The growing radicalisation of the Armed Forces is nothing but a manifestation of the growing extremism in Pakistani society. As radical militant outfits thrive in Pakistan, they share their recruitment base with the armed forces. Consequently, most of the inductees into the armed forces are already imbued with the radical hue and as they live in the same society, the radicalisation further increases. Various religious organisations with puritanical zeal like the Tableeghi Jamaat or Al Huda have liberal access to military personnel and their families. Similarly, pan Islamic outfits like Hizb-ut Tehrir, which do not believe in Westphalian concept of a nation state, have also made deep inroads into Armed Forces. Once a person has been moulded in a particular ideology by these organisations, it is not very difficult for the militant organisations to recruit him for their cause. There has been large number of cases, where officers and men from the military have resigned to join the radical outfits.Although all the three armed forces have been affected by the menace of radicalisation, the impact is more pronounced in PN and PAF, probably the regimental system of the army has succeeded in mitigating the impact of radicalisation to some extent.

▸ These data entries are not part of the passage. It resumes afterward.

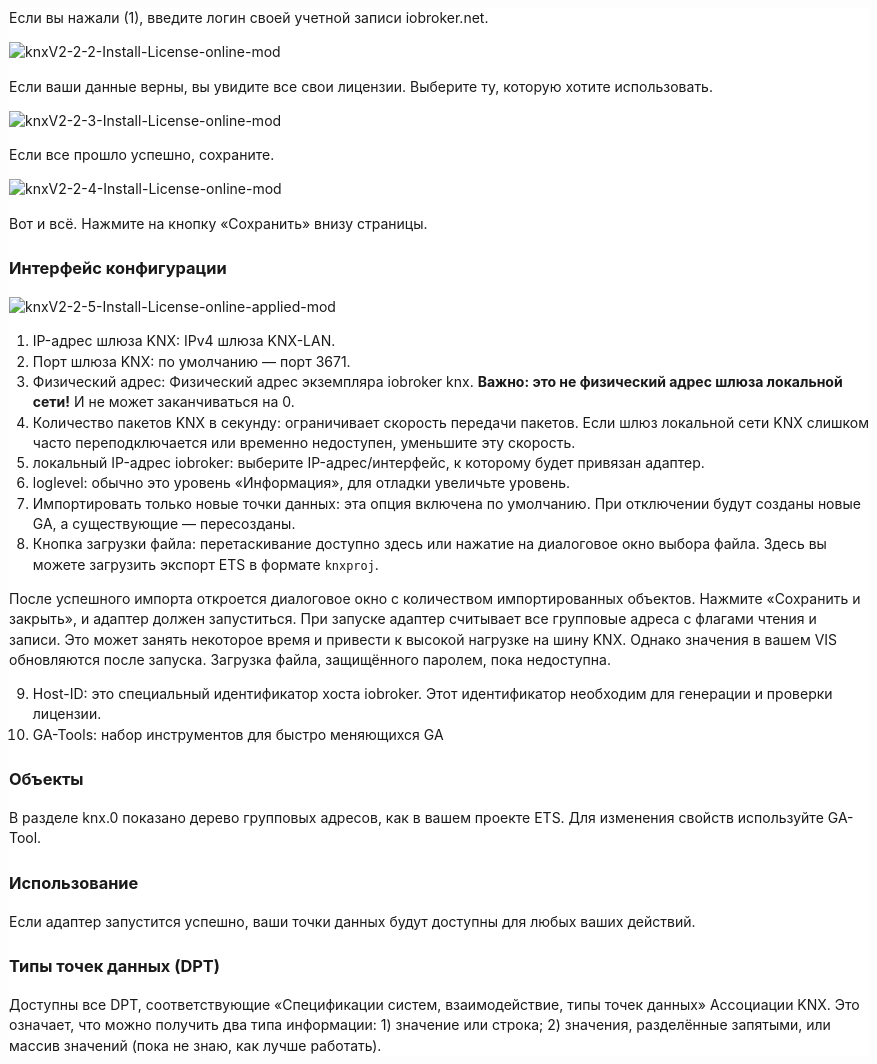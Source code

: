 Если вы нажали (1), введите логин своей учетной записи iobroker.net.

![knxV2-2-2-Install-License-online-mod](../../../en/adapterref/iobroker.knx/docs/pictures/knxV2-2-2-Install-License-online-mod.jpg)

Если ваши данные верны, вы увидите все свои лицензии. Выберите ту, которую хотите использовать.

![knxV2-2-3-Install-License-online-mod](../../../en/adapterref/iobroker.knx/docs/pictures/knxV2-2-3-Install-License-online-mod.jpg)

Если все прошло успешно, сохраните.

![knxV2-2-4-Install-License-online-mod](../../../en/adapterref/iobroker.knx/docs/pictures/knxV2-2-4-Install-License-online-mod.jpg)

Вот и всё. Нажмите на кнопку «Сохранить» внизу страницы.

### Интерфейс конфигурации
![knxV2-2-5-Install-License-online-applied-mod](../../../en/adapterref/iobroker.knx/docs/pictures/knxV2-2-5-Install-License-online-applied-mod.jpg)

1. IP-адрес шлюза KNX: IPv4 шлюза KNX-LAN.
2. Порт шлюза KNX: по умолчанию — порт 3671.
3. Физический адрес: Физический адрес экземпляра iobroker knx. **Важно: это не физический адрес шлюза локальной сети!** И не может заканчиваться на 0.
4. Количество пакетов KNX в секунду: ограничивает скорость передачи пакетов. Если шлюз локальной сети KNX слишком часто переподключается или временно недоступен, уменьшите эту скорость.
5. локальный IP-адрес iobroker: выберите IP-адрес/интерфейс, к которому будет привязан адаптер.
6. loglevel: обычно это уровень «Информация», для отладки увеличьте уровень.
7. Импортировать только новые точки данных: эта опция включена по умолчанию. При отключении будут созданы новые GA, а существующие — пересозданы.
8. Кнопка загрузки файла: перетаскивание доступно здесь или нажатие на диалоговое окно выбора файла. Здесь вы можете загрузить экспорт ETS в формате `knxproj`.

После успешного импорта откроется диалоговое окно с количеством импортированных объектов. Нажмите «Сохранить и закрыть», и адаптер должен запуститься.
При запуске адаптер считывает все групповые адреса с флагами чтения и записи. Это может занять некоторое время и привести к высокой нагрузке на шину KNX. Однако значения в вашем VIS обновляются после запуска.
Загрузка файла, защищённого паролем, пока недоступна.

9. Host-ID: это специальный идентификатор хоста iobroker. Этот идентификатор необходим для генерации и проверки лицензии.
10. GA-Tools: набор инструментов для быстро меняющихся GA

### Объекты
В разделе knx.0 показано дерево групповых адресов, как в вашем проекте ETS. Для изменения свойств используйте GA-Tool.

### Использование
Если адаптер запустится успешно, ваши точки данных будут доступны для любых ваших действий.

### Типы точек данных (DPT)
Доступны все DPT, соответствующие «Спецификации систем, взаимодействие, типы точек данных» Ассоциации KNX. Это означает, что можно получить два типа информации: 1) значение или строка; 2) значения, разделённые запятыми, или массив значений (пока не знаю, как лучше работать).
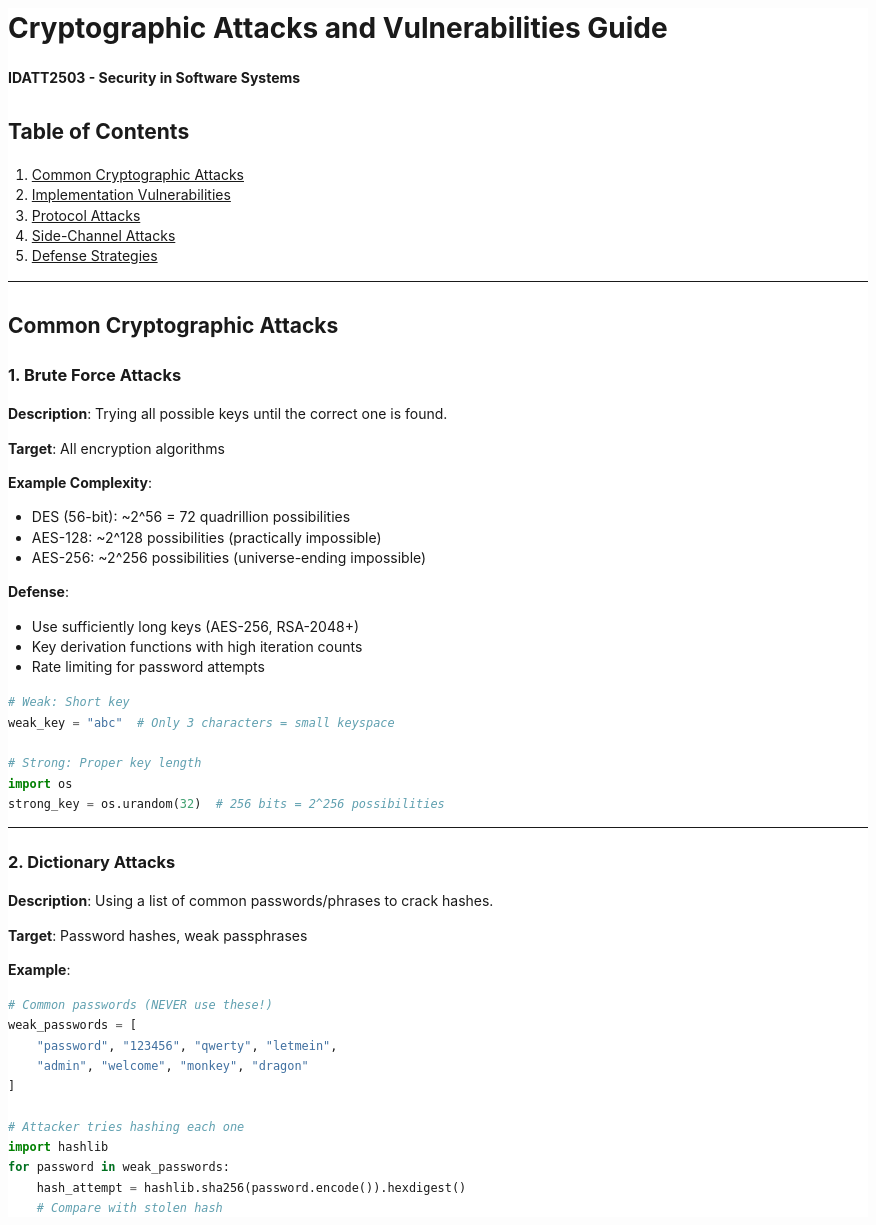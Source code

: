 # Cryptographic Attacks and Vulnerabilities Guide
**IDATT2503 - Security in Software Systems**

## Table of Contents
1. [Common Cryptographic Attacks](#common-attacks)
2. [Implementation Vulnerabilities](#implementation-vulnerabilities)
3. [Protocol Attacks](#protocol-attacks)
4. [Side-Channel Attacks](#side-channel-attacks)
5. [Defense Strategies](#defense-strategies)

---

## Common Cryptographic Attacks

### 1. Brute Force Attacks

**Description**: Trying all possible keys until the correct one is found.

**Target**: All encryption algorithms

**Example Complexity**:
- DES (56-bit): ~2^56 = 72 quadrillion possibilities
- AES-128: ~2^128 possibilities (practically impossible)
- AES-256: ~2^256 possibilities (universe-ending impossible)

**Defense**:
- Use sufficiently long keys (AES-256, RSA-2048+)
- Key derivation functions with high iteration counts
- Rate limiting for password attempts

```python
# Weak: Short key
weak_key = "abc"  # Only 3 characters = small keyspace

# Strong: Proper key length
import os
strong_key = os.urandom(32)  # 256 bits = 2^256 possibilities
```

---

### 2. Dictionary Attacks

**Description**: Using a list of common passwords/phrases to crack hashes.

**Target**: Password hashes, weak passphrases

**Example**:
```python
# Common passwords (NEVER use these!)
weak_passwords = [
    "password", "123456", "qwerty", "letmein",
    "admin", "welcome", "monkey", "dragon"
]

# Attacker tries hashing each one
import hashlib
for password in weak_passwords:
    hash_attempt = hashlib.sha256(password.encode()).hexdigest()
    # Compare with stolen hash
```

Though the military leadership in the last decade has tried to cleanse the forces of radical elements and has succeeded in purging overtly religious generals. However, the junior officers and other ranks by and large reflect the prevailing views of rapidly radicalising society. Many of them still believe that the war against Taliban is America’s war and have serious reservations about fighting them.This is bound to create rifts within the military,which is the glue that binds a fissiparous state like Pakistan. However, the immediate concern for the international community is the prospect that there could be some closeted militants in Strategic Planning Directorate (SPD) of Pakistani Army, which is tasked with guarding Pakistan’s nuclear stockpile.
Alok Bansal is the Director Centre for Security and Strategy, India foundation. The views expressed are his own.